I feel like she is changing all the time. I have to look at pictures to remember the newborn face already. Tonight on our evening stroll I noticed she took up so much more of the car seat than she used too. She smiles more and more and I even heard a wonderful laugh yesterday! It was maybe the best sound I have ever heard! She is soooo wiggly now. She has rolled both ways for a few weeks now. At night she just scoots and rolls all over the crib. It’s crazy I will put her in the top middle of the crib and I go in to get her and she is in the bottom corner and has gone horizontal instead of vertical! She was getting her legs stuck in the crib slats until I bought a mesh bumper called “breathable bumper”. At the advice of all the experts and APA I removed her pretty crib bumper when she started rolling (which for us was very eary!) because I just want her to be safe even though i love her pretty bedding, but then found she was getting her little legs stuck in the crib so had to find the mesh bumper to stop that. I would highly recommend it to anyone, I feel much better. The first night I bought it I came in to check on her and her face was smashed right up against it, so i was glad it was breathable!

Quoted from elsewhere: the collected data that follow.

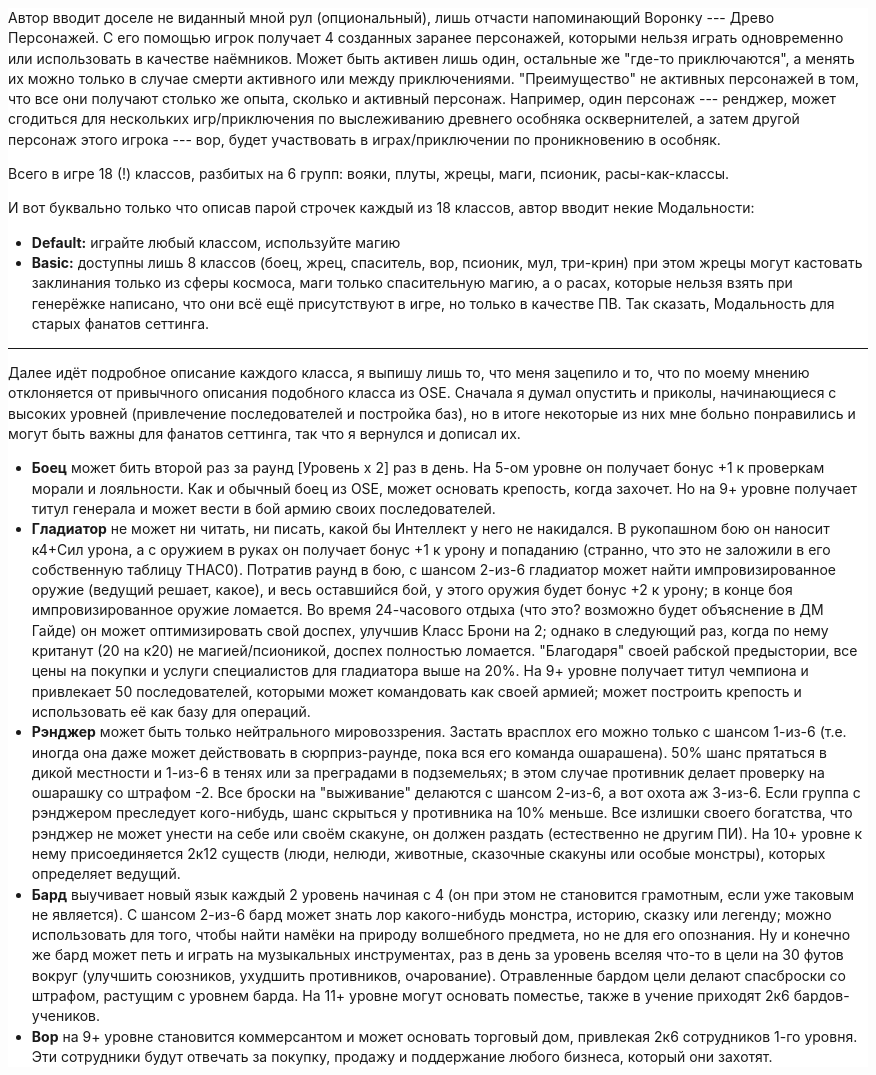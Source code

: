 Автор вводит доселе не виданный мной рул (опциональный), лишь отчасти напоминающий Воронку --- Древо Персонажей. С его помощью игрок получает 4 созданных заранее персонажей, которыми нельзя играть одновременно или использовать в качестве наёмников. Может быть активен лишь один, остальные же "где-то приключаются", а менять их можно только в случае смерти активного или между приключениями. "Преимущество" не активных персонажей в том, что все они получают столько же опыта, сколько и активный персонаж. Например, один персонаж --- ренджер, может сгодиться для нескольких игр/приключения по выслеживанию древнего особняка осквернителей, а затем другой персонаж этого игрока --- вор, будет участвовать в играх/приключении по проникновению в особняк.

Всего в игре 18 (!) классов, разбитых на 6 групп: вояки, плуты, жрецы, маги, псионик, расы-как-классы.

И вот буквально только что описав парой строчек каждый из 18 классов, автор вводит некие Модальности:

- **Default:** играйте любый классом, используйте магию
- **Basic:** доступны лишь 8 классов (боец, жрец, спаситель, вор, псионик, мул, три-крин) при этом жрецы могут кастовать заклинания только из сферы космоса, маги только спасительную магию, а о расах, которые нельзя взять при генерёжке написано, что они всё ещё присутствуют в игре, но только в качестве ПВ. Так сказать, Модальность для старых фанатов сеттинга.

---

Далее идёт подробное описание каждого класса, я выпишу лишь то, что меня зацепило и то, что по моему мнению отклоняется от привычного описания подобного класса из OSE. Сначала я думал опустить и приколы, начинающиеся с высоких уровней (привлечение последователей и постройка баз), но в итоге некоторые из них мне больно понравились и могут быть важны для фанатов сеттинга, так что я вернулся и дописал их.

- **Боец** может бить второй раз за раунд [Уровень x 2] раз в день. На 5-ом уровне он получает бонус +1 к проверкам морали и лояльности. Как и обычный боец из OSE, может основать крепость, когда захочет. Но на 9+ уровне получает титул генерала и может вести в бой армию своих последователей.
- **Гладиатор** не может ни читать, ни писать, какой бы Интеллект у него не накидался. В рукопашном бою он наносит к4+Сил урона, а с оружием в руках он получает бонус +1 к урону и попаданию (странно, что это не заложили в его собственную таблицу THAC0). Потратив раунд в бою, с шансом 2-из-6 гладиатор может найти импровизированное оружие (ведущий решает, какое), и весь оставшийся бой, у этого оружия будет бонус +2 к урону; в конце боя импровизированное оружие ломается. Во время 24-часового отдыха (что это? возможно будет объяснение в ДМ Гайде) он может оптимизировать свой доспех, улучшив Класс Брони на 2; однако в следующий раз, когда по нему кританут (20 на к20) не магией/псионикой, доспех полностью ломается. "Благодаря" своей рабской предыстории, все цены на покупки и услуги специалистов для гладиатора выше на 20%. На 9+ уровне получает титул чемпиона и привлекает 50 последователей, которыми может командовать как своей армией; может построить крепость и использовать её как базу для операций.
- **Рэнджер** может быть только нейтрального мировоззрения. Застать врасплох его можно только с шансом 1-из-6 (т.е. иногда она даже может действовать в сюрприз-раунде, пока вся его команда ошарашена). 50% шанс прятаться в дикой местности и 1-из-6 в тенях или за преградами в подземельях; в этом случае противник делает проверку на ошарашку со штрафом -2. Все броски на "выживание" делаются с шансом 2-из-6, а вот охота аж 3-из-6. Если группа с рэнджером преследует кого-нибудь, шанс скрыться у противника на 10% меньше. Все излишки своего богатства, что рэнджер не может унести на себе или своём скакуне, он должен раздать (естественно не другим ПИ). На 10+ уровне к нему присоединяется 2к12 существ (люди, нелюди, животные, сказочные скакуны или особые монстры), которых определяет ведущий.
- **Бард** выучивает новый язык каждый 2 уровень начиная с 4 (он при этом не становится грамотным, если уже таковым не является). С шансом 2-из-6 бард может знать лор какого-нибудь монстра, историю, сказку или легенду; можно использовать для того, чтобы найти намёки на природу волшебного предмета, но не для его опознания. Ну и конечно же бард может петь и играть на музыкальных инструментах, раз в день за уровень вселяя что-то в цели на 30 футов вокруг (улучшить союзников, ухудшить противников, очарование). Отравленные бардом цели делают спасброски со штрафом, растущим с уровнем барда. На 11+ уровне могут основать поместье, также в учение приходят 2к6 бардов-учеников.
- **Вор** на 9+ уровне становится коммерсантом и может основать торговый дом, привлекая 2к6 сотрудников 1-го уровня. Эти сотрудники будут отвечать за покупку, продажу и поддержание любого бизнеса, который они захотят.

I think some of this mobility could account for some of the sleep issues we have been having. Well that is one of my many theories anyway. We went through that growth spurt and though her sleep has gotten better it still isn’t what it was. It is a constant puzzle to me. She seems to do well with her naps most of the time during the day, she goes to sleep at her normal time at night, but then this month night is kind of a free for all
I am trying to see if we can sleep without Woombie. (If you don’t know want woombie is check it out, one of my FAVORITE things! http://www.woombie.com/static.php?page=product_overview) The main reason I am trying to do that is because she is getting so adept at rolling and i don’t like the idea of her rolling on to her tummy and getting stuck because her arms are swaddled (this happened one night and I awoke to a VERY angry baby, she hates being on her tummy!). It’s exciting to see her becoming more mobile and growing, but it is tough too. I love Woombie! I love seeing her bundled up in it, and just the fact that she has sort of outgrown it makes me tear up.
It is things like this that make me realize I am fully Mom now. I tear up so easily! just looking at her, hearing her laugh, putting away little clothes she has outgrown, etc, etc, etc makes me feel like a Hallmark commercial. I look back and remember all the times I thought “Gee Mom why are you crying?” and now I understand. Though I still think my mom could out- sap me, I know Leia Juliet will be wondering why I tear up over all kinds of things she does.